# Vector meson spin states

1. Nov 3, 2015

### dwight ang

Hi All
Thanks for welcoming me to the physics forum. I am reading Greiner and Mueller's Quantum Mechanics: Symmetries and am stuck at not understanding the vector meson ( rho meson)'s spin states.
For S=1 we get three states -1, 0, and 1.
Prof. Mueller separated them as a rho +/-1, and rho 0 .
for the rho +/-1 he mentions the state u ( spin up , spin down) *d_ (read "d bar" for anti d) ( spin up , spin down)
How did he get to this? I did the Clebsch Gordan analysis and got lost . Need some help here.
Thanks
Dwight

2. Nov 8, 2015

### Greg Bernhardt

Thanks for the post! This is an automated courtesy bump. Sorry you aren't generating responses at the moment. Do you have any further information, come to any new conclusions or is it possible to reword the post?

3. Nov 9, 2015

### vanhees71

You must be careful to distinguish spin and isospin properly. The $\rho$ meson has spin 1 and isospin 1, i.e., there are three spin states for each charge state, i.e., all together you have 9 physical field-degrees of freedom. In the SU(2) model (only up and down quarks) the electric charge is given by the eigen vectors of $\hat{\tau}_3$, which are $t_3 \in \{-1,0,1 \}$.

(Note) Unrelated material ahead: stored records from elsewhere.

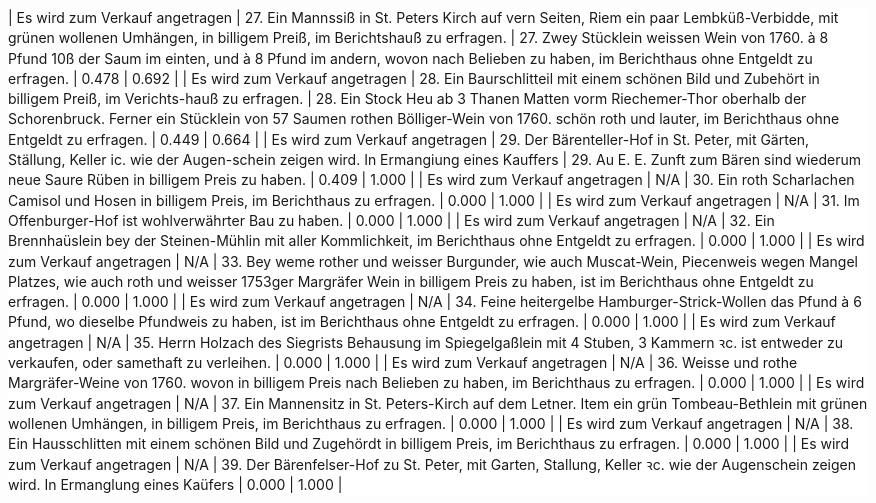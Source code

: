 | Es wird zum Verkauf angetragen | 27. <span class="diff">E</span>in <span class="diff">Mann</span>ss<span class="diff">iß</span> in <span class="diff">St</span>. P<span class="diff">et</span>er<span class="diff">s</span> <span class="diff">Kirch </span>au<span class="diff">f</span> <span class="diff">vern</span> <span class="diff">S</span>eiten, <span class="diff">R</span>ie<span class="diff">m ein paar Lem</span>b<span class="diff">küß-Verbidde, mit grün</span>en <span class="diff">woll</span>en<span class="diff">en Umhängen, in billigem Preiß</span>, im Bericht<span class="diff">s</span>hau<span class="diff">ß</span> zu erfragen. | 27. <span class="diff">Zwey Stückle</span>in <span class="diff">wei</span>ss<span class="diff">en</span> <span class="diff">We</span>in <span class="diff">von 1760</span>. <span class="diff">à 8 </span>P<span class="diff">fund 10ß d</span>er <span class="diff">S</span>au<span class="diff">m</span> <span class="diff">im</span> ei<span class="diff">n</span>ten, <span class="diff">und à 8 Pfund im andern, wovon nach Bel</span>ieben <span class="diff">zu hab</span>en, im Berichthau<span class="diff">s ohne Entgeldt</span> zu erfragen. | 0.478 | 0.692 |
| Es wird zum Verkauf angetragen | 28. Ein B<span class="diff">aur</span>sch<span class="diff">litteil mit einem </span>s<span class="diff">chönen Bi</span>ld<span class="diff"> und Zubehört in billi</span>ge<span class="diff">m Preiß, im Verichts-hauß zu erfragen.</span> | 28. Ein <span class="diff">Stock Heu ab 3 Thanen Matten vorm Riechemer-Thor oberhalb der Schorenbruck. Ferner ein Stücklein von 57 Saumen rothen </span>B<span class="diff">ölliger-Wein von 1760. </span>sch<span class="diff">ön roth und lauter, im Berichthau</span>s<span class="diff"> ohne Entge</span>ld<span class="diff">t zu erfra</span>ge<span class="diff">n.</span> | 0.449 | 0.664 |
| Es wird zum Verkauf angetragen | 29. <span class="diff">Der</span> Bären<span class="diff">t</span>e<span class="diff">ll</span>er<span class="diff">-Hof</span> in <span class="diff">St. Peter, m</span>i<span class="diff">t Gärten, Stä</span>ll<span class="diff">ung, Keller ic. wie der Augen-schein ze</span>ige<span class="diff">n</span> <span class="diff">wi</span>r<span class="diff">d. In Ermangiung </span>ei<span class="diff">ne</span>s <span class="diff">K</span>a<span class="diff">uff</span>e<span class="diff">rs</span> | 29. <span class="diff">Au E. E. Zunft zum</span> Bären<span class="diff"> sind wi</span>e<span class="diff">d</span>er<span class="diff">um neue Saure Rüben</span> in <span class="diff">b</span>illige<span class="diff">m</span> <span class="diff">P</span>reis <span class="diff">zu h</span>a<span class="diff">b</span>e<span class="diff">n.</span> | 0.409 | 1.000 |
| Es wird zum Verkauf angetragen | N/A | 30. Ein roth Scharlachen Camisol und Hosen in billigem Preis, im Berichthaus zu erfragen. | 0.000 | 1.000 |
| Es wird zum Verkauf angetragen | N/A | 31. Im Offenburger-Hof ist wohlverwährter Bau zu haben. | 0.000 | 1.000 |
| Es wird zum Verkauf angetragen | N/A | 32. Ein Brennhaüslein bey der Steinen-Mühlin mit aller Kommlichkeit, im Berichthaus ohne Entgeldt zu erfragen. | 0.000 | 1.000 |
| Es wird zum Verkauf angetragen | N/A | 33. Bey weme rother und weisser Burgunder, wie auch Muscat-Wein, Piecenweis wegen Mangel Platzes, wie auch roth und weisser 1753ger Margräfer Wein in billigem Preis zu haben, ist im Berichthaus ohne Entgeldt zu erfragen. | 0.000 | 1.000 |
| Es wird zum Verkauf angetragen | N/A | 34. Feine heitergelbe Hamburger-Strick-Wollen das Pfund à 6 Pfund, wo dieselbe Pfundweis zu haben, ist im Berichthaus ohne Entgeldt zu erfragen. | 0.000 | 1.000 |
| Es wird zum Verkauf angetragen | N/A | 35. Herrn Holzach des Siegrists Behausung im Spiegelgaßlein mit 4 Stuben, 3 Kammern ꝛc. ist entweder zu verkaufen, oder samethaft zu verleihen. | 0.000 | 1.000 |
| Es wird zum Verkauf angetragen | N/A | 36. Weisse und rothe Margräfer-Weine von 1760. wovon in billigem Preis nach Belieben zu haben, im Berichthaus zu erfragen. | 0.000 | 1.000 |
| Es wird zum Verkauf angetragen | N/A | 37. Ein Mannensitz in St. Peters-Kirch auf dem Letner. Item ein grün Tombeau-Bethlein mit grünen wollenen Umhängen, in billigem Preis, im Berichthaus zu erfragen. | 0.000 | 1.000 |
| Es wird zum Verkauf angetragen | N/A | 38. Ein Hausschlitten mit einem schönen Bild und Zugehördt in billigem Preis, im Berichthaus zu erfragen. | 0.000 | 1.000 |
| Es wird zum Verkauf angetragen | N/A | 39. Der Bärenfelser-Hof zu St. Peter, mit Garten, Stallung, Keller ꝛc. wie der Augenschein zeigen wird. In Ermanglung eines Kaüfers | 0.000 | 1.000 |
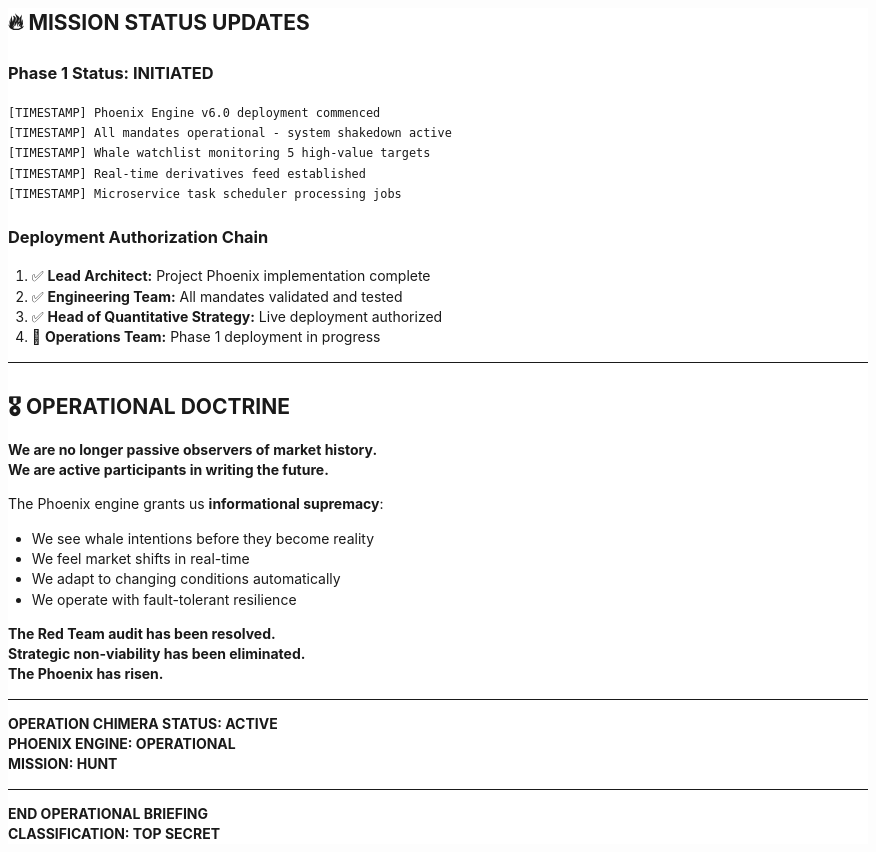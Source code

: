 ## 🔥 **MISSION STATUS UPDATES**

### **Phase 1 Status: INITIATED**
```
[TIMESTAMP] Phoenix Engine v6.0 deployment commenced
[TIMESTAMP] All mandates operational - system shakedown active
[TIMESTAMP] Whale watchlist monitoring 5 high-value targets
[TIMESTAMP] Real-time derivatives feed established
[TIMESTAMP] Microservice task scheduler processing jobs
```

### **Deployment Authorization Chain**
1. ✅ **Lead Architect:** Project Phoenix implementation complete
2. ✅ **Engineering Team:** All mandates validated and tested
3. ✅ **Head of Quantitative Strategy:** Live deployment authorized
4. 🔄 **Operations Team:** Phase 1 deployment in progress

---

## 🎖️ **OPERATIONAL DOCTRINE**

**We are no longer passive observers of market history.**  
**We are active participants in writing the future.**

The Phoenix engine grants us **informational supremacy**:
- We see whale intentions before they become reality
- We feel market shifts in real-time
- We adapt to changing conditions automatically
- We operate with fault-tolerant resilience

**The Red Team audit has been resolved.**  
**Strategic non-viability has been eliminated.**  
**The Phoenix has risen.**

---

**OPERATION CHIMERA STATUS: ACTIVE**  
**PHOENIX ENGINE: OPERATIONAL**  
**MISSION: HUNT**

---

**END OPERATIONAL BRIEFING**  
**CLASSIFICATION: TOP SECRET**
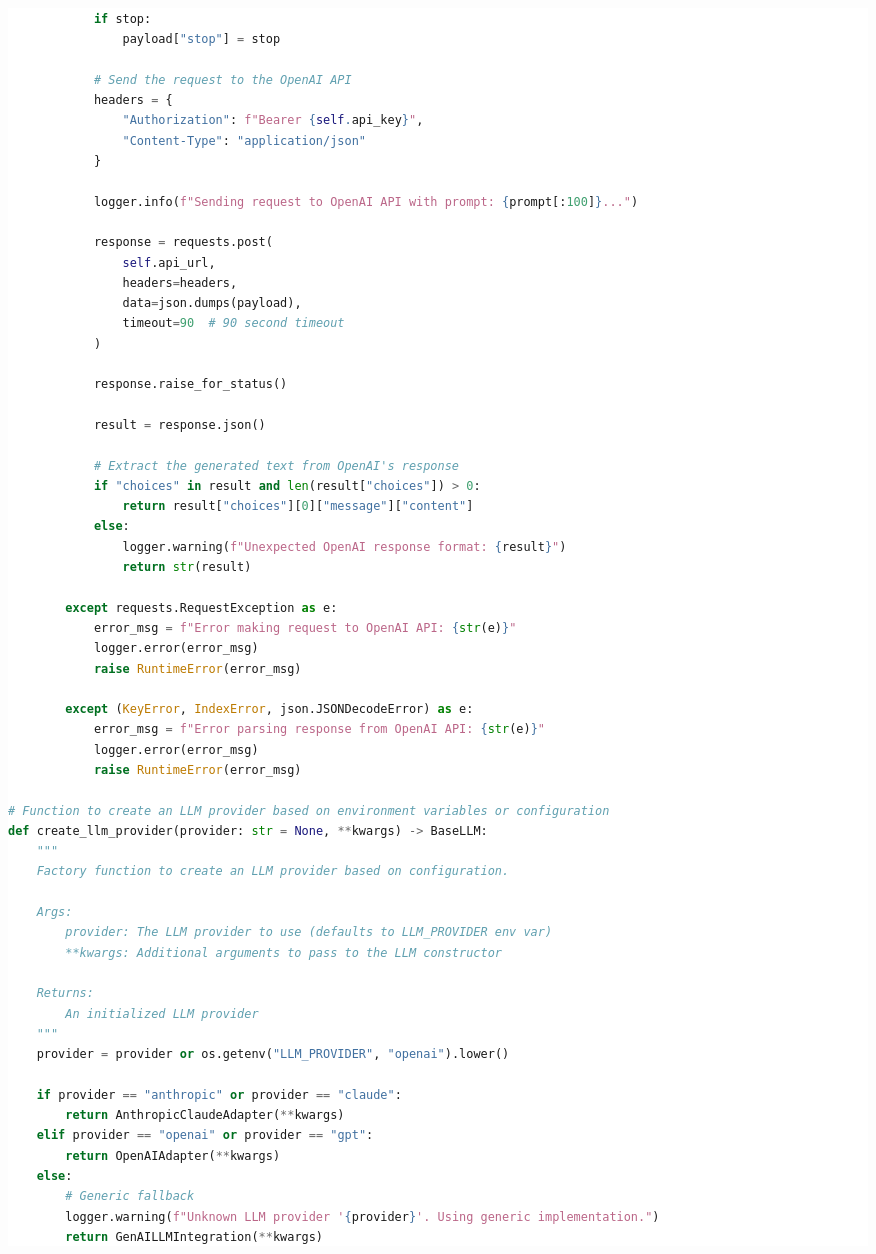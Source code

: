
 ```python
            if stop:
                payload["stop"] = stop
            
            # Send the request to the OpenAI API
            headers = {
                "Authorization": f"Bearer {self.api_key}",
                "Content-Type": "application/json"
            }
            
            logger.info(f"Sending request to OpenAI API with prompt: {prompt[:100]}...")
            
            response = requests.post(
                self.api_url,
                headers=headers,
                data=json.dumps(payload),
                timeout=90  # 90 second timeout
            )
            
            response.raise_for_status()
            
            result = response.json()
            
            # Extract the generated text from OpenAI's response
            if "choices" in result and len(result["choices"]) > 0:
                return result["choices"][0]["message"]["content"]
            else:
                logger.warning(f"Unexpected OpenAI response format: {result}")
                return str(result)
                
        except requests.RequestException as e:
            error_msg = f"Error making request to OpenAI API: {str(e)}"
            logger.error(error_msg)
            raise RuntimeError(error_msg)
        
        except (KeyError, IndexError, json.JSONDecodeError) as e:
            error_msg = f"Error parsing response from OpenAI API: {str(e)}"
            logger.error(error_msg)
            raise RuntimeError(error_msg)

# Function to create an LLM provider based on environment variables or configuration
def create_llm_provider(provider: str = None, **kwargs) -> BaseLLM:
    """
    Factory function to create an LLM provider based on configuration.
    
    Args:
        provider: The LLM provider to use (defaults to LLM_PROVIDER env var)
        **kwargs: Additional arguments to pass to the LLM constructor
        
    Returns:
        An initialized LLM provider
    """
    provider = provider or os.getenv("LLM_PROVIDER", "openai").lower()
    
    if provider == "anthropic" or provider == "claude":
        return AnthropicClaudeAdapter(**kwargs)
    elif provider == "openai" or provider == "gpt":
        return OpenAIAdapter(**kwargs)
    else:
        # Generic fallback
        logger.warning(f"Unknown LLM provider '{provider}'. Using generic implementation.")
        return GenAILLMIntegration(**kwargs)
```
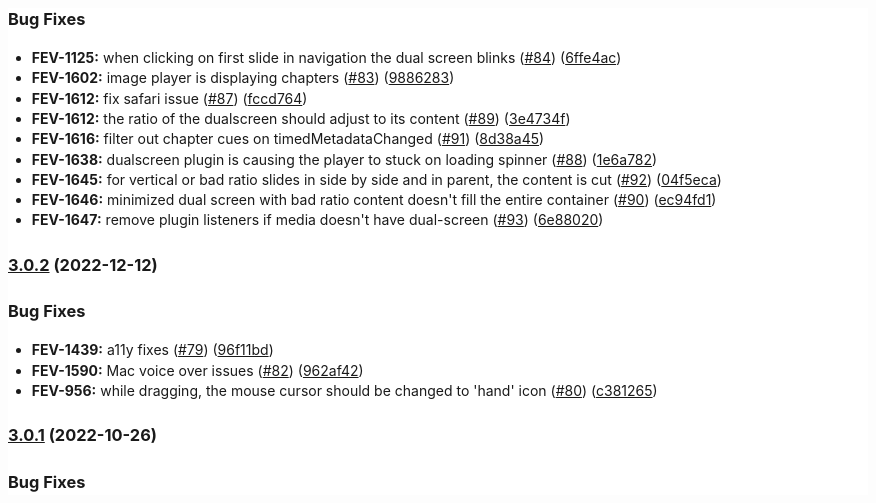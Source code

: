 
### Bug Fixes

* **FEV-1125:** when clicking on first slide in navigation the dual screen blinks ([#84](https://github.com/kaltura/playkit-js-dual-screen/issues/84)) ([6ffe4ac](https://github.com/kaltura/playkit-js-dual-screen/commit/6ffe4acdb7855f1c27472ac5bfefd0706ddd89b9))
* **FEV-1602:** image player is displaying chapters ([#83](https://github.com/kaltura/playkit-js-dual-screen/issues/83)) ([9886283](https://github.com/kaltura/playkit-js-dual-screen/commit/988628308cde33ffc1b016e7acbb81ce9dd27fb1))
* **FEV-1612:** fix safari issue ([#87](https://github.com/kaltura/playkit-js-dual-screen/issues/87)) ([fccd764](https://github.com/kaltura/playkit-js-dual-screen/commit/fccd764df6e9887a0073478355e103feeead7486))
* **FEV-1612:** the ratio of the dualscreen should adjust to its content ([#89](https://github.com/kaltura/playkit-js-dual-screen/issues/89)) ([3e4734f](https://github.com/kaltura/playkit-js-dual-screen/commit/3e4734f8693587a73ddaa6a710d33e7f70f2329f))
* **FEV-1616:** filter out chapter cues on timedMetadataChanged ([#91](https://github.com/kaltura/playkit-js-dual-screen/issues/91)) ([8d38a45](https://github.com/kaltura/playkit-js-dual-screen/commit/8d38a4562d75e282dc3a69276f867c95606feaf5))
* **FEV-1638:** dualscreen plugin is causing the player to stuck on loading spinner ([#88](https://github.com/kaltura/playkit-js-dual-screen/issues/88)) ([1e6a782](https://github.com/kaltura/playkit-js-dual-screen/commit/1e6a78290533ead9dfc1c4efdd1c78f86288e075))
* **FEV-1645:** for vertical or bad ratio slides in side by side and in parent, the content is cut ([#92](https://github.com/kaltura/playkit-js-dual-screen/issues/92)) ([04f5eca](https://github.com/kaltura/playkit-js-dual-screen/commit/04f5ecad57e9c4827b39d1e56ea2fcfef54e94da))
* **FEV-1646:** minimized dual screen with bad ratio content doesn't fill the entire container ([#90](https://github.com/kaltura/playkit-js-dual-screen/issues/90)) ([ec94fd1](https://github.com/kaltura/playkit-js-dual-screen/commit/ec94fd1328c8ca1f0ffe6c9c0d3b37c5b47a778c))
* **FEV-1647:** remove plugin listeners if media doesn't have dual-screen ([#93](https://github.com/kaltura/playkit-js-dual-screen/issues/93)) ([6e88020](https://github.com/kaltura/playkit-js-dual-screen/commit/6e88020606dfd5b70edd24a98262322aecee056c))

### [3.0.2](https://github.com/kaltura/playkit-js-dual-screen/compare/v3.0.1...v3.0.2) (2022-12-12)


### Bug Fixes

* **FEV-1439:** a11y fixes ([#79](https://github.com/kaltura/playkit-js-dual-screen/issues/79)) ([96f11bd](https://github.com/kaltura/playkit-js-dual-screen/commit/96f11bd11b004c75e4ee4990ebdb2d62df41b86d))
* **FEV-1590:** Mac voice over issues ([#82](https://github.com/kaltura/playkit-js-dual-screen/issues/82)) ([962af42](https://github.com/kaltura/playkit-js-dual-screen/commit/962af42d9dc4ab955d8a9df1a8651c99e078137d))
* **FEV-956:** while dragging, the mouse cursor should be changed to 'hand' icon ([#80](https://github.com/kaltura/playkit-js-dual-screen/issues/80)) ([c381265](https://github.com/kaltura/playkit-js-dual-screen/commit/c38126510884a38bc0bd3a0e9150a8aa17c14e27))

### [3.0.1](https://github.com/kaltura/playkit-js-dual-screen/compare/v1.9.2...v3.0.1) (2022-10-26)


### Bug Fixes
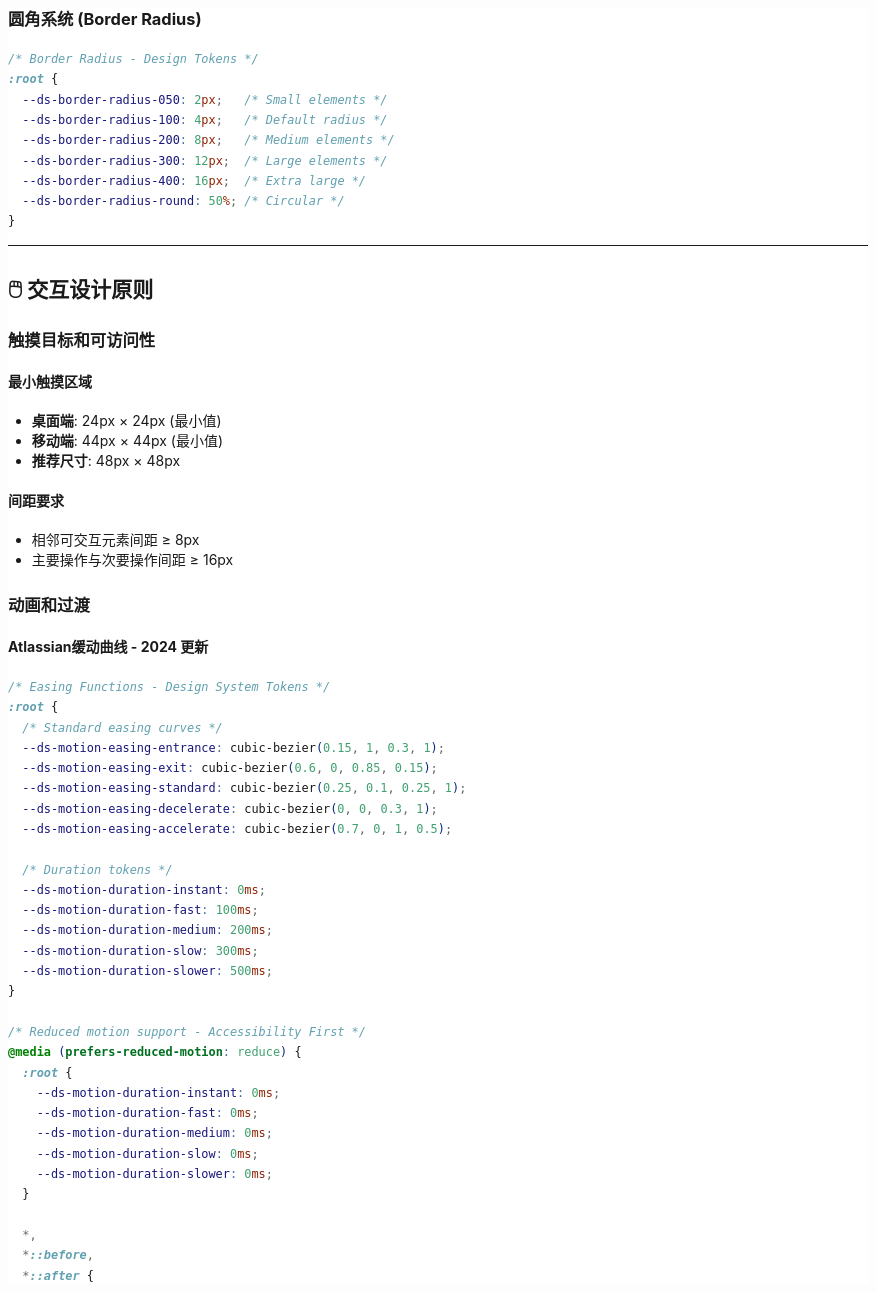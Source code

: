 ### 圆角系统 (Border Radius)

```css
/* Border Radius - Design Tokens */
:root {
  --ds-border-radius-050: 2px;   /* Small elements */
  --ds-border-radius-100: 4px;   /* Default radius */
  --ds-border-radius-200: 8px;   /* Medium elements */
  --ds-border-radius-300: 12px;  /* Large elements */
  --ds-border-radius-400: 16px;  /* Extra large */
  --ds-border-radius-round: 50%; /* Circular */
}
```

---

## 🖱️ 交互设计原则

### 触摸目标和可访问性

#### **最小触摸区域**
- **桌面端**: 24px × 24px (最小值)
- **移动端**: 44px × 44px (最小值)
- **推荐尺寸**: 48px × 48px

#### **间距要求**
- 相邻可交互元素间距 ≥ 8px
- 主要操作与次要操作间距 ≥ 16px

### 动画和过渡

#### **Atlassian缓动曲线 - 2024 更新**
```css
/* Easing Functions - Design System Tokens */
:root {
  /* Standard easing curves */
  --ds-motion-easing-entrance: cubic-bezier(0.15, 1, 0.3, 1);
  --ds-motion-easing-exit: cubic-bezier(0.6, 0, 0.85, 0.15);
  --ds-motion-easing-standard: cubic-bezier(0.25, 0.1, 0.25, 1);
  --ds-motion-easing-decelerate: cubic-bezier(0, 0, 0.3, 1);
  --ds-motion-easing-accelerate: cubic-bezier(0.7, 0, 1, 0.5);
  
  /* Duration tokens */
  --ds-motion-duration-instant: 0ms;
  --ds-motion-duration-fast: 100ms;
  --ds-motion-duration-medium: 200ms;
  --ds-motion-duration-slow: 300ms;
  --ds-motion-duration-slower: 500ms;
}

/* Reduced motion support - Accessibility First */
@media (prefers-reduced-motion: reduce) {
  :root {
    --ds-motion-duration-instant: 0ms;
    --ds-motion-duration-fast: 0ms;
    --ds-motion-duration-medium: 0ms;
    --ds-motion-duration-slow: 0ms;
    --ds-motion-duration-slower: 0ms;
  }
  
  *,
  *::before,
  *::after {
```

Sometimes it's more convenient to work in the SO(3) representation of the isospin. Then you have three real vector fields, written as $\vec{\rho}^{\mu}$. You can easily convert from one to the other isospin basis:
$$\rho^{(\pm) \mu}=\frac{1}{\sqrt{2}} (\rho_1^{\mu} \pm \mathrm{i} \rho_2^{\mu}), \quad \rho^{(0) \mu}=\rho_3.$$

In terms of quark currents the $\rho$ mesons are built from the vector-isovector currents
$$\vec{j}^{\mu}=\overline{\psi} \vec{\tau} \gamma^{\mu} \psi,$$
where $\psi$ is the isospin doublet
$$\psi=\begin{pmatrix} u \\ d \end{pmatrix}$$
and the $\vec{\tau}$ are represented by $\vec{\tau}=\vec{\sigma}/2$, where $\vec{\sigma}$ are the usual Pauli matrices.

By identifying the $\vec{\rho}$ with these currents, you can easily read off the quark content of the $\rho$ mesons. Of course the $\rho^{+}$ is a $u \bar{d}$, the $\rho^{-}$ a $d \bar{u}$, and the $\rho_0$ is given by $\rho_3 \sim |u \bar{u} \rangle - |d \bar{d} \rangle$, because $\tau_3=\mathrm{diag}(1,-1)$.